Each problem is worth 10 points.
Part A. Prestige Dataset (40 pts.)
- Use the Prestige Dataset prestige.txt. This dataset is obtained
from 1971 Canadian Census data about various professions
that existed at that time.
- Fields in the dataset:
- Title of the profession (title)
- Average years of education for persons in profession (education)
- Average salary of profession (Education)
- Percentage of women in profession (Women)
- Average prestige rating (1-100) for profession in survey
- Construct a regression model to predict the prestige of a profession based on a subset of the
independent variables.
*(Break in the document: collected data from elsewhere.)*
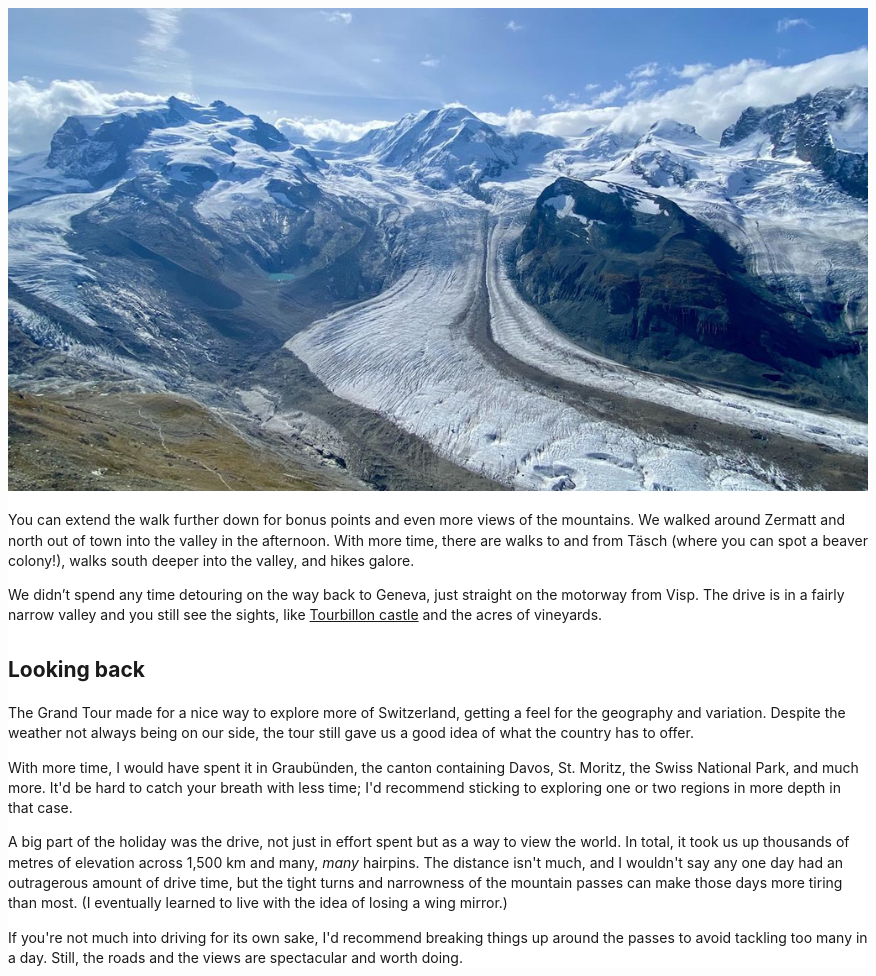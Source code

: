![The view from the top of the Gornergrat cog railway.](/assets/img/grand-tour-of-switzerland/gornergrat.jpg)

You can extend the walk further down for bonus points and even more views of the mountains. We walked around Zermatt and north out of town into the valley in the afternoon. With more time, there are walks to and from Täsch (where you can spot a beaver colony!), walks south deeper into the valley, and hikes galore.

We didn’t spend any time detouring on the way back to Geneva, just straight on the motorway from Visp. The drive is in a fairly narrow valley and you still see the sights, like [Tourbillon castle](https://www.valais.ch/en/activities/culture-customs/castles-fortresses/the-castles-of-valere-and-tourbillon) and the acres of vineyards.

## Looking back

The Grand Tour made for a nice way to explore more of Switzerland, getting a feel for the geography and variation. Despite the weather not always being on our side, the tour still gave us a good idea of what the country has to offer.

With more time, I would have spent it in Graubünden, the canton containing Davos, St. Moritz, the Swiss National Park, and much more. It'd be hard to catch your breath with less time; I'd recommend sticking to exploring one or two regions in more depth in that case.

A big part of the holiday was the drive, not just in effort spent but as a way to view the world. In total, it took us up thousands of metres of elevation across 1,500 km and many, _many_ hairpins. The distance isn't much, and I wouldn't say any one day had an outragerous amount of drive time, but the tight turns and narrowness of the mountain passes can make those days more tiring than most. (I eventually learned to live with the idea of losing a wing mirror.)

If you're not much into driving for its own sake, I'd recommend breaking things up around the passes to avoid tackling too many in a day. Still, the roads and the views are spectacular and worth doing.
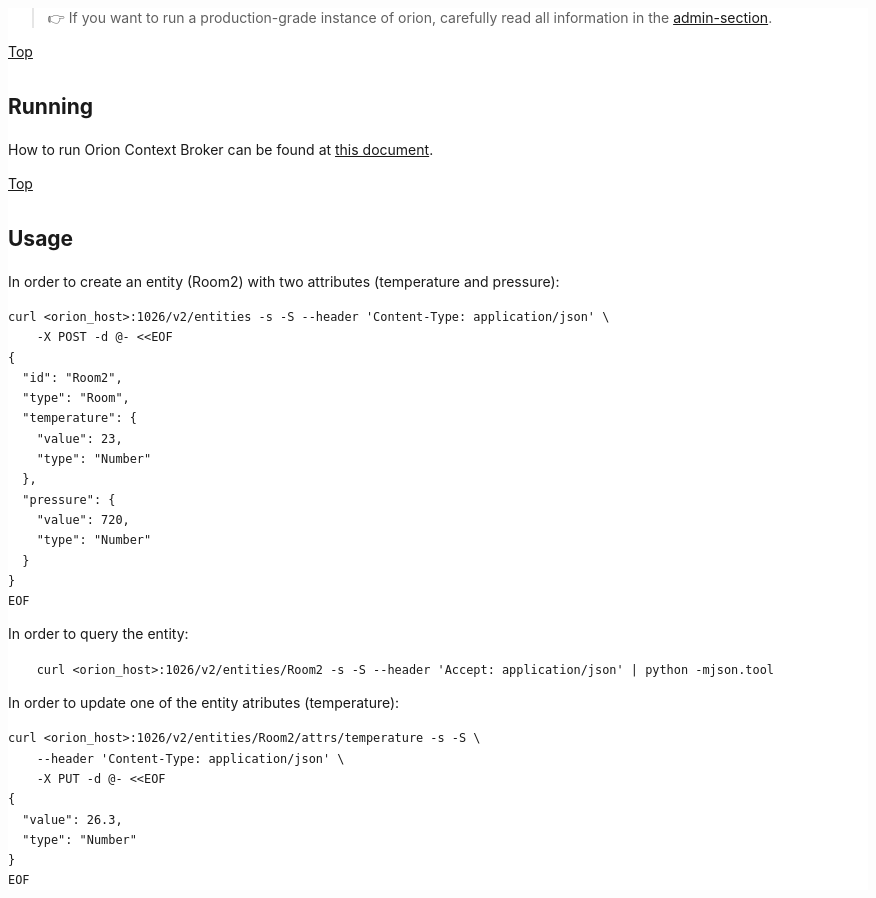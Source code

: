> :point_right: If you want to run a production-grade instance of orion, carefully read all information in the [admin-section](doc/manuals/admin). 

[Top](#top)

## Running

How to run Orion Context Broker can be found at
[this document](docker/README.md).

[Top](#top)

## Usage

In order to create an entity (Room2) with two attributes (temperature and
pressure):

```console
curl <orion_host>:1026/v2/entities -s -S --header 'Content-Type: application/json' \
    -X POST -d @- <<EOF
{
  "id": "Room2",
  "type": "Room",
  "temperature": {
    "value": 23,
    "type": "Number"
  },
  "pressure": {
    "value": 720,
    "type": "Number"
  }
}
EOF
```

In order to query the entity:

```console
    curl <orion_host>:1026/v2/entities/Room2 -s -S --header 'Accept: application/json' | python -mjson.tool
```

In order to update one of the entity atributes (temperature):

```console
curl <orion_host>:1026/v2/entities/Room2/attrs/temperature -s -S \
    --header 'Content-Type: application/json' \
    -X PUT -d @- <<EOF
{
  "value": 26.3,
  "type": "Number"
}
EOF
```
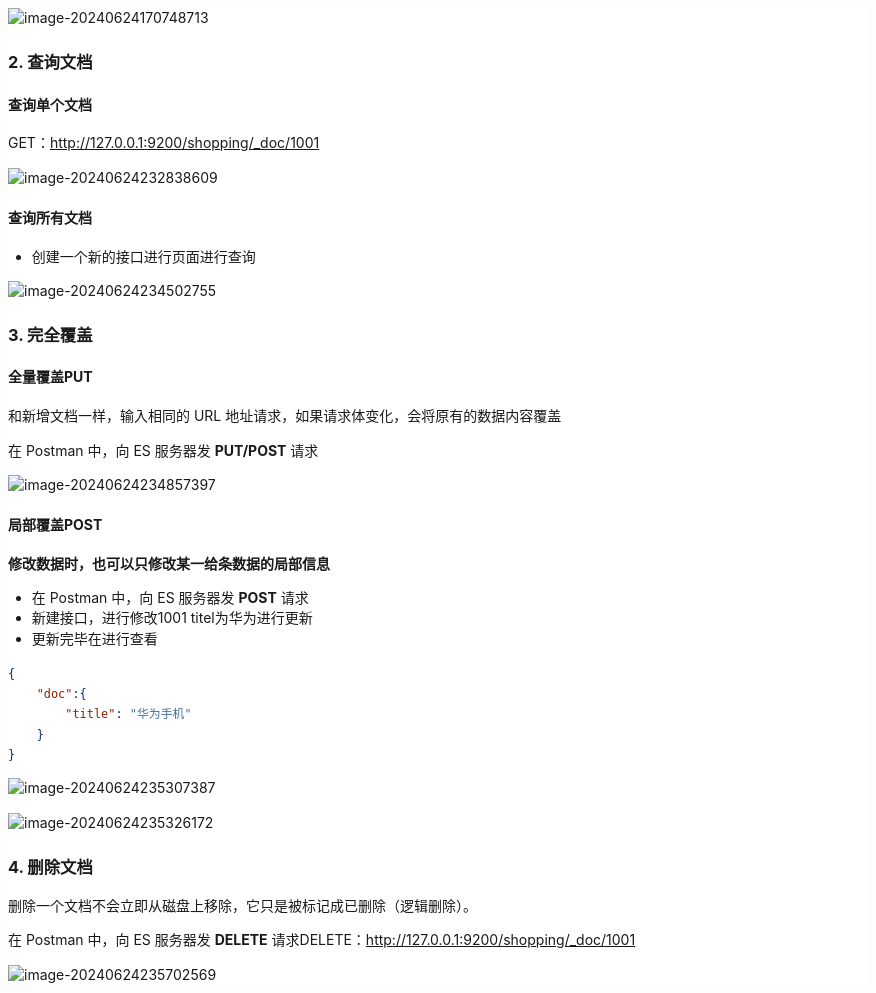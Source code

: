 ![image-20240624170748713](https://github.com/liuzhenhua1223/Image/blob/master/Elastic/image-20240624170748713.png?raw=true)

### 2. 查询文档

#### 查询单个文档

GET：http://127.0.0.1:9200/shopping/_doc/1001

![image-20240624232838609](https://github.com/liuzhenhua1223/Image/blob/master/Elastic/image-20240624232838609.png?raw=true)

#### 查询所有文档

- 创建一个新的接口进行页面进行查询

![image-20240624234502755](https://github.com/liuzhenhua1223/Image/blob/master/Elastic/image-20240624234502755.png?raw=true)

### 3. 完全覆盖

#### 全量覆盖PUT

和新增文档一样，输入相同的 URL 地址请求，如果请求体变化，会将原有的数据内容覆盖

在 Postman 中，向 ES 服务器发 **PUT/POST** 请求

![image-20240624234857397](https://github.com/liuzhenhua1223/Image/blob/master/Elastic/image-20240624234857397.png?raw=true)

#### 局部覆盖POST

**修改数据时，也可以只修改某一给条数据的局部信息**

- 在 Postman 中，向 ES 服务器发 **POST** 请求 
- 新建接口，进行修改1001   titel为华为进行更新
- 更新完毕在进行查看

```json
{
    "doc":{
        "title": "华为手机"
    }
}
```

![image-20240624235307387](https://github.com/liuzhenhua1223/Image/blob/master/Elastic/image-20240624235307387.png?raw=true)

![image-20240624235326172](https://github.com/liuzhenhua1223/Image/blob/master/Elastic/image-20240624235326172.png?raw=true)

### 4. 删除文档

删除一个文档不会立即从磁盘上移除，它只是被标记成已删除（逻辑删除）。

在 Postman 中，向 ES 服务器发 **DELETE** 请求DELETE：http://127.0.0.1:9200/shopping/_doc/1001

![image-20240624235702569](https://github.com/liuzhenhua1223/Image/blob/master/Elastic/image-20240624235702569.png?raw=true)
Include the log of income and the square root of income
as possible independent variables.
Do not use more than one of income, log(income), and sqrt(income) in any one
model. You will need to create new variables such as log_income and
sqrt_income before obtaining your regression models.
- For your chosen final model or models, include a residual analysis.
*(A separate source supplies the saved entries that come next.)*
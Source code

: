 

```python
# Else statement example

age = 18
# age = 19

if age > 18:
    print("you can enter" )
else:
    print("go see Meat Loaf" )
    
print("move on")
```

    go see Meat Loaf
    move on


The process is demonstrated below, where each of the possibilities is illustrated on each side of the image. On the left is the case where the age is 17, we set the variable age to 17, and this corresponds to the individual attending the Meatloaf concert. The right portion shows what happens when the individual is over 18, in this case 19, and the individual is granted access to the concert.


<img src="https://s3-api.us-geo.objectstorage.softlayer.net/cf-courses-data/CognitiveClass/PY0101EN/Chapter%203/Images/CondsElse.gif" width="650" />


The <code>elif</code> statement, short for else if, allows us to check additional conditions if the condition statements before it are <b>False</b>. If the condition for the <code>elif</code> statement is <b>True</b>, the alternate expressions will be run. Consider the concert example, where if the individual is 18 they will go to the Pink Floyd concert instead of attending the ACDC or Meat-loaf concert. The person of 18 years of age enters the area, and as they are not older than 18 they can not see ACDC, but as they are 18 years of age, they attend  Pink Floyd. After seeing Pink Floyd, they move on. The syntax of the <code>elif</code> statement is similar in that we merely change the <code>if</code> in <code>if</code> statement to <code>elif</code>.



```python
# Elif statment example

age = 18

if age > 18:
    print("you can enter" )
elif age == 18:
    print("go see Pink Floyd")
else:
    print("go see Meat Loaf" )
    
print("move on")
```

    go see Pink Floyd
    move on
Part B. Response Dataset (60 pts.)
- Use the ResponseSurface Dataset response.txt. This dataset shows the
yield of a chemical process for various combinations of temperature and
pressure.
- Fields in the dataset:
- Temperature of solution in chemical process (title).
- Pressure of solution in chemical process (pressure).
- Yield of chemical process (yield).
- Scale each independent variable linearly so that its minimum value is -1 and its maximum
value
is 1. Assign to t the scaled value of temperature
and assign to p the scaled value of pressure. Create the new variables like this:
t = (temperature - 250) / 10
p = (pressure - 145) / 5
- If the independent variables are denoted as t (temperature) and p
(pressure), and the dependent variable is denoted as y (yield), set up a regression model
to predict y from the independent variables t, t*t, p, p*p, t*p. (This is called the full quadratic model.)
What is the resulting regression equation for predicting y from these independent variables?
- If you are using SAS, use proc glm to compute the regression equation. This generates the contour plot automatically, which
can be used to check your answer for Problem B4.
- If you are using SAS, also use proc reg to compute the regression equation. This generates residual plots automatically.
- You are not required to create a contour plot if you are using R, however,
if you wish to create one, see the Surface Example.
- Find the critical point of the regression equation by computing the partial derivatives
∂y/∂t and ∂y/∂p, setting them to 0, and solving the set of two equations in two unknowns for the optional
values of t and p. The Surface Example shows how to do this.
Part B is an introduction to a field of study called response surface analysis.